3.5. Die Entstehung der Begriffe als nützlicher "Lügen"
Nietzsche stellt fest, daß die Sinneswahrnehmung nicht, wie es bei Helmholtz heißt, auf
unbewußten Schlüssen beruhe, sondern auf "Tropen",
also auf bildlichen Ausdrücken.
Er verwendet diesen philologischen Terminus, um deutlich zu machen, daß ein Bewußtseinsbild
ebenso wie ein sprachliches Bild, auf einer Gleichsetzung von Ähnlichem
beruht. Mittels solcher Gleichsetzungen wurden aus akustischen und optischen Wahr-nehmungen
Abstraktionen geschaffen, die auf viele Erscheinungen passen, dem einzelnen
Phänomen gegenüber aber unzureichend sind. Also bereits unsere Bewußtseinsbilder
sind "erdichtet". Sie sind aber auch keine reinen Erfindungen, denn unsere Sinne ahmen
die Natur nach,
und im Laufe der Naturgeschichte gelingt ihnen dies immer besser. Ein
Reiz, der auf das Nervensystem einwirkt, wird dann in Metaphern übertragen, wobei
ein Reiz nicht nur eine, sondern zahlreiche verschiedene Metaphern
hervorruft, ähnlich
wie bei einem Musikinstrument nicht nur der angeschlagene Ton erklingt, sondern auch
die Obertöne mitschwingen. Die Metaphern entfalten dann wiederum ihre eigenen
Wirkungen.
Nietzsche betrachtet nun die Entstehung der Begriffe - sie sind Abstraktionen einmaliger
Urerlebnisse, "Gleichsetzen des Nicht-Gleichen".
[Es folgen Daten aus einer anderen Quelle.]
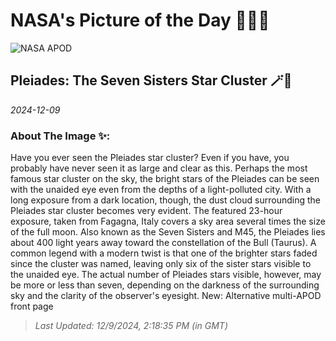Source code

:
# NASA's Picture of the Day 🧑‍🚀💫

  ![NASA APOD](https://apod.nasa.gov/apod/image/2412/Pleiades_Pelizzo_9396.jpg)
  
  ## Pleiades: The Seven Sisters Star Cluster 🪄🌌
  
  _2024-12-09_
  
  ### About The Image ✨: 
  
  Have you ever seen the Pleiades star cluster? Even if you have, you probably have never seen it as large and clear as this. Perhaps the most famous star cluster on the sky, the bright stars of the Pleiades can be seen with the unaided eye even from the depths of a light-polluted city.  With a long exposure from a dark location, though, the dust cloud surrounding the Pleiades star cluster becomes very evident. The featured 23-hour exposure, taken from Fagagna, Italy  covers a sky area several times the size of the full moon.  Also known as the Seven Sisters and M45, the Pleiades lies about 400 light years away toward the constellation of the Bull (Taurus).  A common legend with a modern twist is that one of the brighter stars faded since the cluster was named, leaving only six of the sister stars visible to the unaided eye. The actual number of Pleiades stars visible, however, may be more or less than seven, depending on the darkness of the surrounding sky and the clarity of the observer's eyesight.   New: Alternative multi-APOD front page
  
  
  
  > _Last Updated: 12/9/2024, 2:18:35 PM (in GMT)_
Als Beispiel dient der Begriff "Ehrlichkeit":
Ihm liegen zahlreiche einzelne, ehrliche Handlungen zugrunde, von deren
Unterschieden abgesehen wird, und "zuletzt formuliren wir aus ihnen eine qualitas occulta
mit dem Namen: die Ehrlichkeit."
Nun überträgt der Mensch die Vorstellung von
"Wahrheit" aus dem Bereich der Kommunikation auf die Welt - er will selbst in
vollkommener Wahrheit leben, die Illusionen überwinden, er glaubt an die Wahrheit der
Dinge und an ihre Ergründbarkeit.
Die "Wahrheit" entsteht also daraus, daß der Mensch sein Lügen vergißt:
"Was also ist Wahrheit? Ein bewegliches Heer von Metaphern, Metonymien, Anthropomorphismen
kurz eine Summe von menschlichen Relationen, (...) die nach langem Gebrauche
einem Volke fest, canonisch und verbindlich dünken: die Wahrheiten sind Illusionen, von
denen man vergessen hat, dass sie welche sind, Metaphern, die abgenutzt und sinnlich
kraftlos geworden sind, Münzen, die ihr Bild verloren haben und nun als Metall, nicht mehr
als Münzen in Betracht kommen."
Ein Heer von Metaphern, Metonymien und Anthropomorphismen - die Formulierung
mutet merkwürdig an. Zunächst ist sie deutlich selbst als Metapher (Heer)
gekennzeichnet, was nur konsequent ist, die Interpretation aber nicht einfacher macht.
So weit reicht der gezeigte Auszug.